[Stored data]
··········

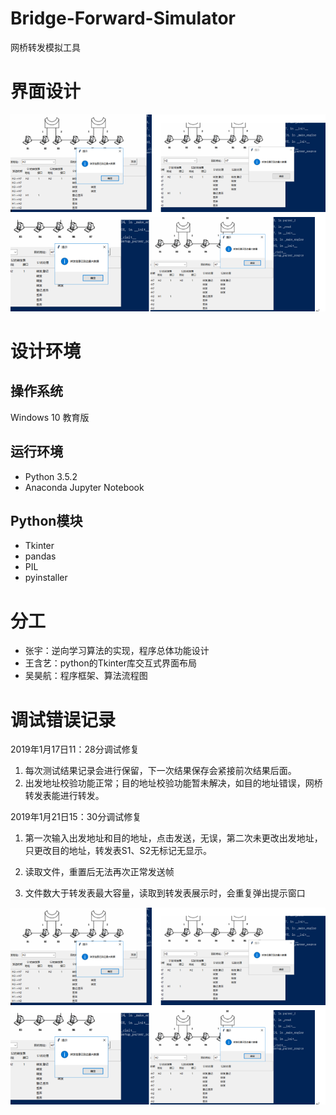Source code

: # Bridge-Forward-Simulator
网桥转发模拟工具
# 界面设计
![text](https://github.com/YuleZhang/Bridge-Forward-Simulator/blob/master/%E8%B0%83%E8%AF%95.PNG)
# 设计环境
## 操作系统
Windows 10 教育版
## 运行环境
* Python 3.5.2
* Anaconda Jupyter Notebook
## Python模块
* Tkinter
* pandas
* PIL
* pyinstaller
# 分工
* 张宇：逆向学习算法的实现，程序总体功能设计
* 王含艺：python的Tkinter库交互式界面布局
* 吴昊航：程序框架、算法流程图

# 调试错误记录

2019年1月17日11：28分调试修复

1. 每次测试结果记录会进行保留，下一次结果保存会紧接前次结果后面。
2. 出发地址校验功能正常；目的地址校验功能暂未解决，如目的地址错误，网桥转发表能进行转发。

2019年1月21日15：30分调试修复

1. 第一次输入出发地址和目的地址，点击发送，无误，第二次未更改出发地址，只更改目的地址，转发表S1、S2无标记无显示。

2. 读取文件，重置后无法再次正常发送帧

3. 文件数大于转发表最大容量，读取到转发表展示时，会重复弹出提示窗口

![调试](调试.png)
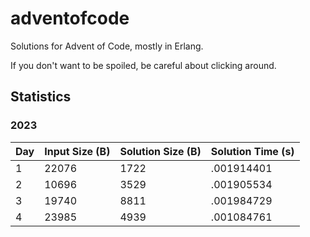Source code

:adventofcode
============

Solutions for Advent of Code, mostly in Erlang.

If you don't want to be spoiled, be careful about clicking around.

Statistics
----------

### 2023

| Day | Input Size (B) | Solution Size (B) | Solution Time (s) |
| --- | -------------- | ----------------- | ----------------- |
| 1 | 22076 | 1722 | .001914401 |
| 2 | 10696 | 3529 | .001905534 |
| 3 | 19740 | 8811 | .001984729 |
| 4 | 23985 | 4939 | .001084761 |
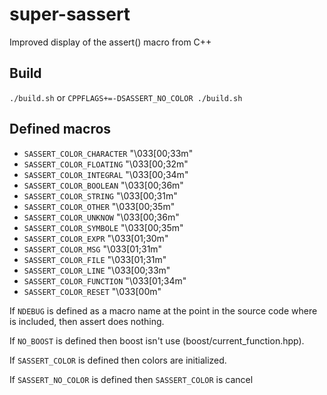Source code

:super-sassert
=============

Improved display of the assert() macro from C++


Build
-----

  `./build.sh` or `CPPFLAGS+=-DSASSERT_NO_COLOR ./build.sh`


Defined macros
--------------

* `SASSERT_COLOR_CHARACTER`   "\033[00;33m"
* `SASSERT_COLOR_FLOATING`    "\033[00;32m"
* `SASSERT_COLOR_INTEGRAL`    "\033[00;34m"
* `SASSERT_COLOR_BOOLEAN`     "\033[00;36m"
* `SASSERT_COLOR_STRING`      "\033[00;31m"
* `SASSERT_COLOR_OTHER`       "\033[00;35m"
* `SASSERT_COLOR_UNKNOW`      "\033[00;36m"
* `SASSERT_COLOR_SYMBOLE`     "\033[00;35m"
* `SASSERT_COLOR_EXPR`        "\033[01;30m"
* `SASSERT_COLOR_MSG`         "\033[01;31m"
* `SASSERT_COLOR_FILE`        "\033[01;31m"
* `SASSERT_COLOR_LINE`        "\033[00;33m"
* `SASSERT_COLOR_FUNCTION`    "\033[01;34m"
* `SASSERT_COLOR_RESET`       "\033[00m"


If `NDEBUG` is defined as a macro name at the point in the source code where <cassert> is included, then assert does nothing.

If `NO_BOOST` is defined then boost isn't use (boost/current_function.hpp).

If `SASSERT_COLOR` is defined then colors are initialized.

If `SASSERT_NO_COLOR` is defined then `SASSERT_COLOR` is cancel
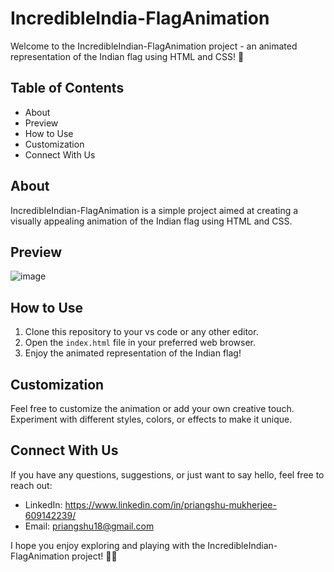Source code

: # IncredibleIndia-FlagAnimation

Welcome to the IncredibleIndian-FlagAnimation project - an animated representation of the Indian flag using HTML and CSS! 🎉

## Table of Contents
- About
- Preview
- How to Use
- Customization
- Connect With Us

## About
IncredibleIndian-FlagAnimation is a simple project aimed at creating a visually appealing animation of the Indian flag using HTML and CSS.

## Preview
![image](https://github.com/Priangshu-18/IncredibleIndia-FlagAnimation/assets/157562695/7f074a16-5bdd-44e8-8dbf-1c5f4477895a)


## How to Use
1. Clone this repository to your vs code or any other editor.
2. Open the `index.html` file in your preferred web browser.
3. Enjoy the animated representation of the Indian flag!

## Customization
Feel free to customize the animation or add your own creative touch. Experiment with different styles, colors, or effects to make it unique.

## Connect With Us
If you have any questions, suggestions, or just want to say hello, feel free to reach out:

- LinkedIn: https://www.linkedin.com/in/priangshu-mukherjee-609142239/
- Email: priangshu18@gmail.com

I hope you enjoy exploring and playing with the IncredibleIndian-FlagAnimation project! 🚀✨
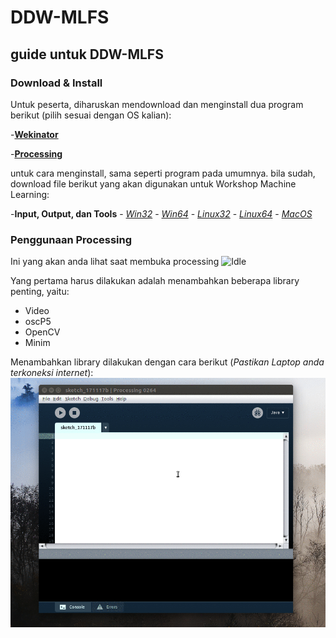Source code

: # DDW-MLFS
## guide untuk DDW-MLFS

### Download & Install
Untuk peserta, diharuskan mendownload dan menginstall dua program berikut (pilih sesuai dengan OS kalian):

-[**Wekinator**](http://www.wekinator.org/downloads/)

-[**Processing**](https://processing.org/download/)

untuk cara menginstall, sama seperti program pada umumnya.
bila sudah, download file berikut yang akan digunakan untuk Workshop Machine Learning:


-**Input, Output, dan Tools**
	- [*Win32*]()
	- [*Win64*]()
	- [*Linux32*]()
	- [*Linux64*]()
	- [*MacOS*]()

### Penggunaan Processing
Ini yang akan anda lihat saat membuka processing
![Idle](https:// "Startup Processing")

Yang pertama harus dilakukan adalah menambahkan beberapa library penting, yaitu:

- Video
- oscP5
- OpenCV
- Minim

Menambahkan library dilakukan dengan cara berikut (*Pastikan Laptop anda terkoneksi internet*):
![HowTo Video](https://github.com/labtek-indie/DDW-MLFS/blob/master/assets/Processing-installVideo.gif?raw=true "How To add Video")

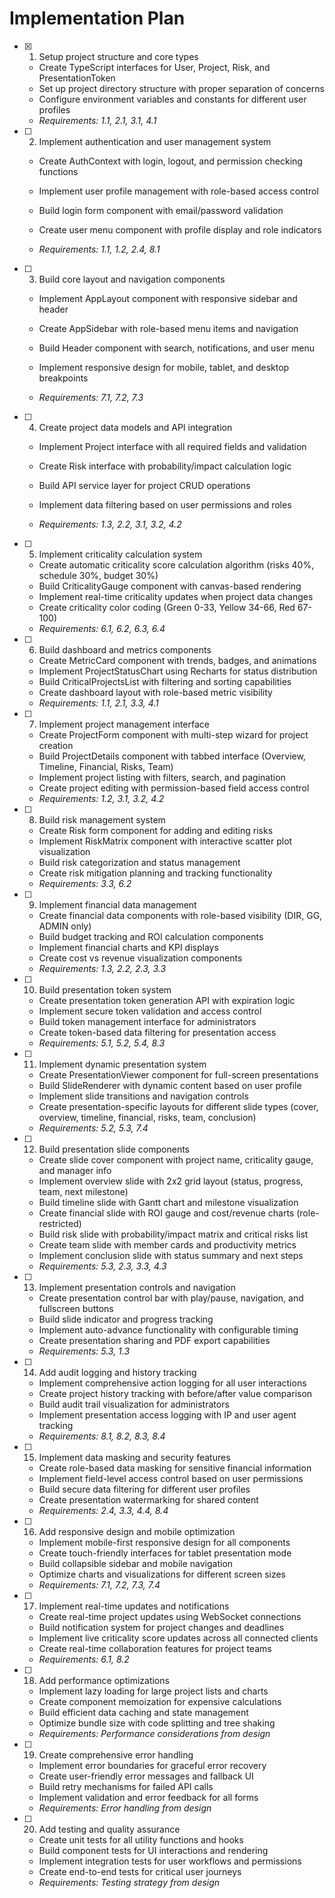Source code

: # Implementation Plan

- [x] 1. Setup project structure and core types


  - Create TypeScript interfaces for User, Project, Risk, and PresentationToken
  - Set up project directory structure with proper separation of concerns
  - Configure environment variables and constants for different user profiles
  - _Requirements: 1.1, 2.1, 3.1, 4.1_



- [ ] 2. Implement authentication and user management system
  - Create AuthContext with login, logout, and permission checking functions
  - Implement user profile management with role-based access control
  - Build login form component with email/password validation


  - Create user menu component with profile display and role indicators
  - _Requirements: 1.1, 1.2, 2.4, 8.1_

- [ ] 3. Build core layout and navigation components
  - Implement AppLayout component with responsive sidebar and header


  - Create AppSidebar with role-based menu items and navigation
  - Build Header component with search, notifications, and user menu
  - Implement responsive design for mobile, tablet, and desktop breakpoints
  - _Requirements: 7.1, 7.2, 7.3_



- [ ] 4. Create project data models and API integration
  - Implement Project interface with all required fields and validation
  - Create Risk interface with probability/impact calculation logic
  - Build API service layer for project CRUD operations
  - Implement data filtering based on user permissions and roles



  - _Requirements: 1.3, 2.2, 3.1, 3.2, 4.2_

- [ ] 5. Implement criticality calculation system
  - Create automatic criticality score calculation algorithm (risks 40%, schedule 30%, budget 30%)
  - Build CriticalityGauge component with canvas-based rendering
  - Implement real-time criticality updates when project data changes
  - Create criticality color coding (Green 0-33, Yellow 34-66, Red 67-100)
  - _Requirements: 6.1, 6.2, 6.3, 6.4_

- [ ] 6. Build dashboard and metrics components
  - Create MetricCard component with trends, badges, and animations
  - Implement ProjectStatusChart using Recharts for status distribution
  - Build CriticalProjectsList with filtering and sorting capabilities
  - Create dashboard layout with role-based metric visibility
  - _Requirements: 1.1, 2.1, 3.3, 4.1_

- [ ] 7. Implement project management interface
  - Create ProjectForm component with multi-step wizard for project creation
  - Build ProjectDetails component with tabbed interface (Overview, Timeline, Financial, Risks, Team)
  - Implement project listing with filters, search, and pagination
  - Create project editing with permission-based field access control
  - _Requirements: 1.2, 3.1, 3.2, 4.2_

- [ ] 8. Build risk management system
  - Create Risk form component for adding and editing risks
  - Implement RiskMatrix component with interactive scatter plot visualization
  - Build risk categorization and status management
  - Create risk mitigation planning and tracking functionality
  - _Requirements: 3.3, 6.2_

- [ ] 9. Implement financial data management
  - Create financial data components with role-based visibility (DIR, GG, ADMIN only)
  - Build budget tracking and ROI calculation components
  - Implement financial charts and KPI displays
  - Create cost vs revenue visualization components
  - _Requirements: 1.3, 2.2, 2.3, 3.3_

- [ ] 10. Build presentation token system
  - Create presentation token generation API with expiration logic
  - Implement secure token validation and access control
  - Build token management interface for administrators
  - Create token-based data filtering for presentation access
  - _Requirements: 5.1, 5.2, 5.4, 8.3_

- [ ] 11. Implement dynamic presentation system
  - Create PresentationViewer component for full-screen presentations
  - Build SlideRenderer with dynamic content based on user profile
  - Implement slide transitions and navigation controls
  - Create presentation-specific layouts for different slide types (cover, overview, timeline, financial, risks, team, conclusion)
  - _Requirements: 5.2, 5.3, 7.4_

- [ ] 12. Build presentation slide components
  - Create slide cover component with project name, criticality gauge, and manager info
  - Implement overview slide with 2x2 grid layout (status, progress, team, next milestone)
  - Build timeline slide with Gantt chart and milestone visualization
  - Create financial slide with ROI gauge and cost/revenue charts (role-restricted)
  - Build risk slide with probability/impact matrix and critical risks list
  - Create team slide with member cards and productivity metrics
  - Implement conclusion slide with status summary and next steps
  - _Requirements: 5.3, 2.3, 3.3, 4.3_

- [ ] 13. Implement presentation controls and navigation
  - Create presentation control bar with play/pause, navigation, and fullscreen buttons
  - Build slide indicator and progress tracking
  - Implement auto-advance functionality with configurable timing
  - Create presentation sharing and PDF export capabilities
  - _Requirements: 5.3, 1.3_

- [ ] 14. Add audit logging and history tracking
  - Implement comprehensive action logging for all user interactions
  - Create project history tracking with before/after value comparison
  - Build audit trail visualization for administrators
  - Implement presentation access logging with IP and user agent tracking
  - _Requirements: 8.1, 8.2, 8.3, 8.4_

- [ ] 15. Implement data masking and security features
  - Create role-based data masking for sensitive financial information
  - Implement field-level access control based on user permissions
  - Build secure data filtering for different user profiles
  - Create presentation watermarking for shared content
  - _Requirements: 2.4, 3.3, 4.4, 8.4_

- [ ] 16. Add responsive design and mobile optimization
  - Implement mobile-first responsive design for all components
  - Create touch-friendly interfaces for tablet presentation mode
  - Build collapsible sidebar and mobile navigation
  - Optimize charts and visualizations for different screen sizes
  - _Requirements: 7.1, 7.2, 7.3, 7.4_

- [ ] 17. Implement real-time updates and notifications
  - Create real-time project updates using WebSocket connections
  - Build notification system for project changes and deadlines
  - Implement live criticality score updates across all connected clients
  - Create real-time collaboration features for project teams
  - _Requirements: 6.1, 8.2_

- [ ] 18. Add performance optimizations
  - Implement lazy loading for large project lists and charts
  - Create component memoization for expensive calculations
  - Build efficient data caching and state management
  - Optimize bundle size with code splitting and tree shaking
  - _Requirements: Performance considerations from design_

- [ ] 19. Create comprehensive error handling
  - Implement error boundaries for graceful error recovery
  - Create user-friendly error messages and fallback UI
  - Build retry mechanisms for failed API calls
  - Implement validation and error feedback for all forms
  - _Requirements: Error handling from design_

- [ ] 20. Add testing and quality assurance
  - Create unit tests for all utility functions and hooks
  - Build component tests for UI interactions and rendering
  - Implement integration tests for user workflows and permissions
  - Create end-to-end tests for critical user journeys
  - _Requirements: Testing strategy from design_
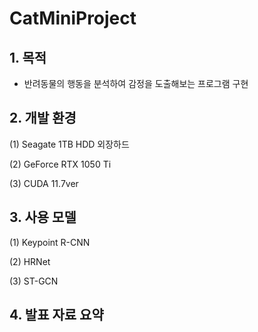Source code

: # CatMiniProject

## 1. 목적
  - 반려동물의 행동을 분석하여 감정을 도출해보는 프로그램 구현

## 2. 개발 환경
  (1) Seagate 1TB HDD 외장하드
  
  (2) GeForce RTX 1050 Ti
  
  (3) CUDA 11.7ver
  
## 3. 사용 모델
  (1) Keypoint R-CNN
  
  (2) HRNet
  
  (3) ST-GCN
  
## 4. 발표 자료 요약
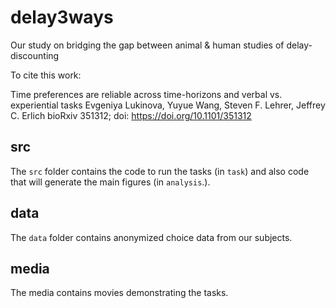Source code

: # delay3ways
Our study on bridging the gap between animal &amp; human studies of delay-discounting

To cite this work:

Time preferences are reliable across time-horizons and verbal vs. experiential tasks
Evgeniya Lukinova, Yuyue Wang, Steven F. Lehrer, Jeffrey C. Erlich
bioRxiv 351312; doi: https://doi.org/10.1101/351312

## src

The `src` folder contains the code to run the tasks (in `task`) and also code that will generate the main figures (in `analysis`.).

## data

The `data` folder contains anonymized choice data from our subjects. 

## media

The media contains movies demonstrating the tasks.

··········

= AIM OF THE EXERCISE =
In the entries above, find the line with "- Create real-time collaboration" and the line with "- [ ] 19. Create comprehensive error handling", then set down exactly those two and every line between them, nothing else.

= EXERCISE RESPONSE =
  - Create real-time collaboration features for project teams
  - _Requirements: 6.1, 8.2_

- [ ] 18. Add performance optimizations
  - Implement lazy loading for large project lists and charts
  - Create component memoization for expensive calculations
  - Build efficient data caching and state management
  - Optimize bundle size with code splitting and tree shaking
  - _Requirements: Performance considerations from design_

- [ ] 19. Create comprehensive error handling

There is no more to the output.